(379i) Shape-Directed Motion of Homogeneous Catalytic Micromotors

The purpose of this work is to demonstrate the ability to direct the motion of catalytic nanomotors purely by shape. Since their discovery over a decade ago, catalytic nanomotors have shown promise in a variety of applications. While the dynamics of these motors have been controlled at the ensemble level by a number of external stimuli (e.g. chemical gradients and magnetic fields), a greater degree of control at the individual motor level is desirable. One potential avenue to “program” motor dynamics at the individual particle level is through geometric control. Thus far, the study of purely shape-directed catalytic motors is limited to theory. We use projection photolithography and physical vapor deposition to design homogeneous platinum micromotors with a great degree of control over their shape. Our motors have a “twisted star geometry” (C_nh) that leads them to rotate in hydrogen peroxide solutions at rates proportional to their degree of asymmetry.
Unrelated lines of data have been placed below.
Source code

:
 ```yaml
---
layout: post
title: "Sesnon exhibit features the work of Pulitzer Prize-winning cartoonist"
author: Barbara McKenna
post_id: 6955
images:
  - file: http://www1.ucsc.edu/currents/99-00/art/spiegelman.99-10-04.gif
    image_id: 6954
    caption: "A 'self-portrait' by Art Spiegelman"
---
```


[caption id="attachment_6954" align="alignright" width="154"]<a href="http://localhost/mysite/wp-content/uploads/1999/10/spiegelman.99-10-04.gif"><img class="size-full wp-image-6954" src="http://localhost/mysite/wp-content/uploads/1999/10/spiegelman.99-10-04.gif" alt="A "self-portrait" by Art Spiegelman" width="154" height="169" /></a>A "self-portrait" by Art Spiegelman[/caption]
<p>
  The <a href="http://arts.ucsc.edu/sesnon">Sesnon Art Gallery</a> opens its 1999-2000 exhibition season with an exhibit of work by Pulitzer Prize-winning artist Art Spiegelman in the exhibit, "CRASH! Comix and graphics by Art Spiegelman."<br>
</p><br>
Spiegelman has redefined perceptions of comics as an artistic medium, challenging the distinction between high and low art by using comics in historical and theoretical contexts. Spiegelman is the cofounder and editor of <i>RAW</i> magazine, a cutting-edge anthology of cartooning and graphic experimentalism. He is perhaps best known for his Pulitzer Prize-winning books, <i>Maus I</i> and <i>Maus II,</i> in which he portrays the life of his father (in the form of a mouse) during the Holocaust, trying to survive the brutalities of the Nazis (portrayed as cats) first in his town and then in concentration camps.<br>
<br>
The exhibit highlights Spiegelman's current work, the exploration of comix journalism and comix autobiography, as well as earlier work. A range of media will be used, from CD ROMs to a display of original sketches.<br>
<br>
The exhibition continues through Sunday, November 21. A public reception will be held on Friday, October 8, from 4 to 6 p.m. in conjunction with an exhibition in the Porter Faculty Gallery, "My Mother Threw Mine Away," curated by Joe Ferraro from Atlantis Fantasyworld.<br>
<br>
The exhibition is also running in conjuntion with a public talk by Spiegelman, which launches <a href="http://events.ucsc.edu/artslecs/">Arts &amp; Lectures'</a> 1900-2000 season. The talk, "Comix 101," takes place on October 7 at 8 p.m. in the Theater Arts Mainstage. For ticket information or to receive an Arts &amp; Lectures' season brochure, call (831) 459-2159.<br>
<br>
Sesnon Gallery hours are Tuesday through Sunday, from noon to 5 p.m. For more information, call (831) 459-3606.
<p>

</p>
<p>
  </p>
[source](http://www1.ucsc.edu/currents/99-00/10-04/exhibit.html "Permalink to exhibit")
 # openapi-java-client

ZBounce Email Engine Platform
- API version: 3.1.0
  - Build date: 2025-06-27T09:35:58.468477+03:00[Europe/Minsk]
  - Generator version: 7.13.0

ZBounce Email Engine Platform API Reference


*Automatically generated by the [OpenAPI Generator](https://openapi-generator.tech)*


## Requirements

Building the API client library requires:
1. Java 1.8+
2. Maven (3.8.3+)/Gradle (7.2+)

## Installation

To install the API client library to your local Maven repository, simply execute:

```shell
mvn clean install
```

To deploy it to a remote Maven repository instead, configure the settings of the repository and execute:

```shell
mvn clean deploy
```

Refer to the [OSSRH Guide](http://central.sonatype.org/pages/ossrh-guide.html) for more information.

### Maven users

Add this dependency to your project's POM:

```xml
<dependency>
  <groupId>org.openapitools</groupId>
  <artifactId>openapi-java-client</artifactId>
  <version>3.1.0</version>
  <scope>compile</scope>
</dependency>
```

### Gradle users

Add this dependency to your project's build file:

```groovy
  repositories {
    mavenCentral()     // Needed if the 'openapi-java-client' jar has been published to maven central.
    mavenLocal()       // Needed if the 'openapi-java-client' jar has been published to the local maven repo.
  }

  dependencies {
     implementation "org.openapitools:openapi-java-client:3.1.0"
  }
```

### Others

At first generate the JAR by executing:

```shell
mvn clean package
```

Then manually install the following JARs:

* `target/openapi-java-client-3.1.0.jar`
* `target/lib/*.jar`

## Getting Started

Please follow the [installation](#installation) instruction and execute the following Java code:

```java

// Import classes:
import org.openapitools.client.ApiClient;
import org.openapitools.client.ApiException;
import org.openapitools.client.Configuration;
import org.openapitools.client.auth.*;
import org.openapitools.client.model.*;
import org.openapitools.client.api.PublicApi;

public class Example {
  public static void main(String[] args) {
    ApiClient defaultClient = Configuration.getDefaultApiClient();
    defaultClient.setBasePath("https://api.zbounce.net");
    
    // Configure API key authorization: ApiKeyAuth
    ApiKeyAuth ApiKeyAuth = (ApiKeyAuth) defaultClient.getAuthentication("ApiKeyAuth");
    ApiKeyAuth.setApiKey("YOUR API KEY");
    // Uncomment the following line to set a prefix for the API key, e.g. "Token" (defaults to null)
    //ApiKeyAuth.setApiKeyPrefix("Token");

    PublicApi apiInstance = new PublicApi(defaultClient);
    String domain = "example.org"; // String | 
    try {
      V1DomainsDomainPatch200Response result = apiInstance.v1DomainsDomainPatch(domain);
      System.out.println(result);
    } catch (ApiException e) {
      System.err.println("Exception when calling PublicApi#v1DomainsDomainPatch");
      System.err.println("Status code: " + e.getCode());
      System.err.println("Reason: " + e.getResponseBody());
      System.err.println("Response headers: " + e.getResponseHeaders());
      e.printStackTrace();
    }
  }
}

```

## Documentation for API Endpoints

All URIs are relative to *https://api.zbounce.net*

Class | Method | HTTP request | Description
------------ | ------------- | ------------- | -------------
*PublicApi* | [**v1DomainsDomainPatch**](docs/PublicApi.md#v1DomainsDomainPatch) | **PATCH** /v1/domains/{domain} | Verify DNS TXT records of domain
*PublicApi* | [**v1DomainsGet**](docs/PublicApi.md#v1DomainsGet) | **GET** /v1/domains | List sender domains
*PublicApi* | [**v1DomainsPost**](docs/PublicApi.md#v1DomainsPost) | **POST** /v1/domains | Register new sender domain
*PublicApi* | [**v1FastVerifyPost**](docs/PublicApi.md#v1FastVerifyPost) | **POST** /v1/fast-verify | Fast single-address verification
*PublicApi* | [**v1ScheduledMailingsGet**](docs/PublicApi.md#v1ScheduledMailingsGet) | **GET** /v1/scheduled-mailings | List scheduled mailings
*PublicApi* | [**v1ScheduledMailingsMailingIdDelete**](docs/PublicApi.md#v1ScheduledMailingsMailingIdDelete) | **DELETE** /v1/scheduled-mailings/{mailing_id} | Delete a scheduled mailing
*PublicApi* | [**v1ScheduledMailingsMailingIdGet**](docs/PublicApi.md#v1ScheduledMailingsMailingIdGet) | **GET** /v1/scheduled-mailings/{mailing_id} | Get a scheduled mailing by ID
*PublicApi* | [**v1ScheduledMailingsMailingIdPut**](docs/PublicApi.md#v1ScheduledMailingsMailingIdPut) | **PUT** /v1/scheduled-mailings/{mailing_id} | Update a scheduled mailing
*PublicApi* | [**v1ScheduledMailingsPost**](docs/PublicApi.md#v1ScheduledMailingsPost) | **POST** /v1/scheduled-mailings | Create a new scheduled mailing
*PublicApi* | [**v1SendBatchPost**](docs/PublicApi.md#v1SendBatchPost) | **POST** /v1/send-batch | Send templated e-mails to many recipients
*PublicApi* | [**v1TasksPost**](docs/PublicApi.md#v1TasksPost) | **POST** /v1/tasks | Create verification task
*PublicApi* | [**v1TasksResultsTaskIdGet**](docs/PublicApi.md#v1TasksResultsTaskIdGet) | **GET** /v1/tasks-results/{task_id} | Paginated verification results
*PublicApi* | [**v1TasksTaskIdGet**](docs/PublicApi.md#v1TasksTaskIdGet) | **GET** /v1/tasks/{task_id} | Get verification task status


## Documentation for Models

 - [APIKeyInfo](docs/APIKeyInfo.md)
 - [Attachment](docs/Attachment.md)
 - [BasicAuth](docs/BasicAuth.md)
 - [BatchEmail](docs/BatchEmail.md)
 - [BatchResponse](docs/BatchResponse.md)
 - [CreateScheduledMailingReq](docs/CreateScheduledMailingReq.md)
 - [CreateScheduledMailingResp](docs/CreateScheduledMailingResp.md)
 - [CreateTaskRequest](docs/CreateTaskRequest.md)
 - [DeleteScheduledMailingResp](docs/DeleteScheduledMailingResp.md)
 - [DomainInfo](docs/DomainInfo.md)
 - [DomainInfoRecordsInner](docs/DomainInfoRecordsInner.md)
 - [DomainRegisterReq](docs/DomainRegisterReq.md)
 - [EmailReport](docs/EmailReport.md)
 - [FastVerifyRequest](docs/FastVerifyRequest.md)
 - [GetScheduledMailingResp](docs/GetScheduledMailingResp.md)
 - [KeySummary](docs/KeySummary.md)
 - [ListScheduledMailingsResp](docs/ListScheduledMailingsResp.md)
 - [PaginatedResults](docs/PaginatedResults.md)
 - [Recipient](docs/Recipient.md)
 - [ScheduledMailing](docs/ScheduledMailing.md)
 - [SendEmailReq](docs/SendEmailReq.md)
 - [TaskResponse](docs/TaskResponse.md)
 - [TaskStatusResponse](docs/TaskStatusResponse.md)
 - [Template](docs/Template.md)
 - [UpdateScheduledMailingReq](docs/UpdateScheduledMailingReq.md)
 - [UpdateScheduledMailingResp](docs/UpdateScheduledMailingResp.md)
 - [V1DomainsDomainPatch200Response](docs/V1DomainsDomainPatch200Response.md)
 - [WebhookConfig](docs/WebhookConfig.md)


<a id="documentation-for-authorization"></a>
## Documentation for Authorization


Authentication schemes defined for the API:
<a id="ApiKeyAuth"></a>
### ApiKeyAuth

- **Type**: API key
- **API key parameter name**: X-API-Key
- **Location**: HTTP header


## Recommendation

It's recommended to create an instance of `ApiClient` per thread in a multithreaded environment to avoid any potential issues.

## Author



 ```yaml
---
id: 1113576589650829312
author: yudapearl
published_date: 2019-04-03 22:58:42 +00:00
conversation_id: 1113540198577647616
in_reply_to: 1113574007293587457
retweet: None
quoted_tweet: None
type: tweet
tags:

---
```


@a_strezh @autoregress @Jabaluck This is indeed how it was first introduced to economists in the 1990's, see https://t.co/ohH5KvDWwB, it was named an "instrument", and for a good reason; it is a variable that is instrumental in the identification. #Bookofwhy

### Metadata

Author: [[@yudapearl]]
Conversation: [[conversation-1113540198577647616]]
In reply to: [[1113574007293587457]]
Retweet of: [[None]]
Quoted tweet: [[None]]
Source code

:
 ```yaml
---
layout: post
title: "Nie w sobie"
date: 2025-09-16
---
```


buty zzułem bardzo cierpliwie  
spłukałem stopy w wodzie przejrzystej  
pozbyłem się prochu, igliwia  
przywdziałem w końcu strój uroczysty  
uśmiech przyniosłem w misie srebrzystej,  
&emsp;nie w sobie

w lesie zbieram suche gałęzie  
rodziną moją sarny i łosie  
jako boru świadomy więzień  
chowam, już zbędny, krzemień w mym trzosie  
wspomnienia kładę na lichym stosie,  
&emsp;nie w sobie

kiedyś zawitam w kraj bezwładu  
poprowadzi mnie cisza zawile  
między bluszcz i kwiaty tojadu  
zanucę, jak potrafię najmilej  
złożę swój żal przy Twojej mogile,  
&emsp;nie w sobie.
We propose a self-electrophoretic mechanism where rates of the oxidation and reduction of hydrogen peroxide vary across the surface of the motor. Our results demonstrate that tuning shape is a viable method of encoding micromotor dynamics at the individual particle level. As existing techniques to create colloids with arbitrary geometries become more common, shape-control appears to be a powerful avenue toward programming the dynamics of functional motors and colloidal machines.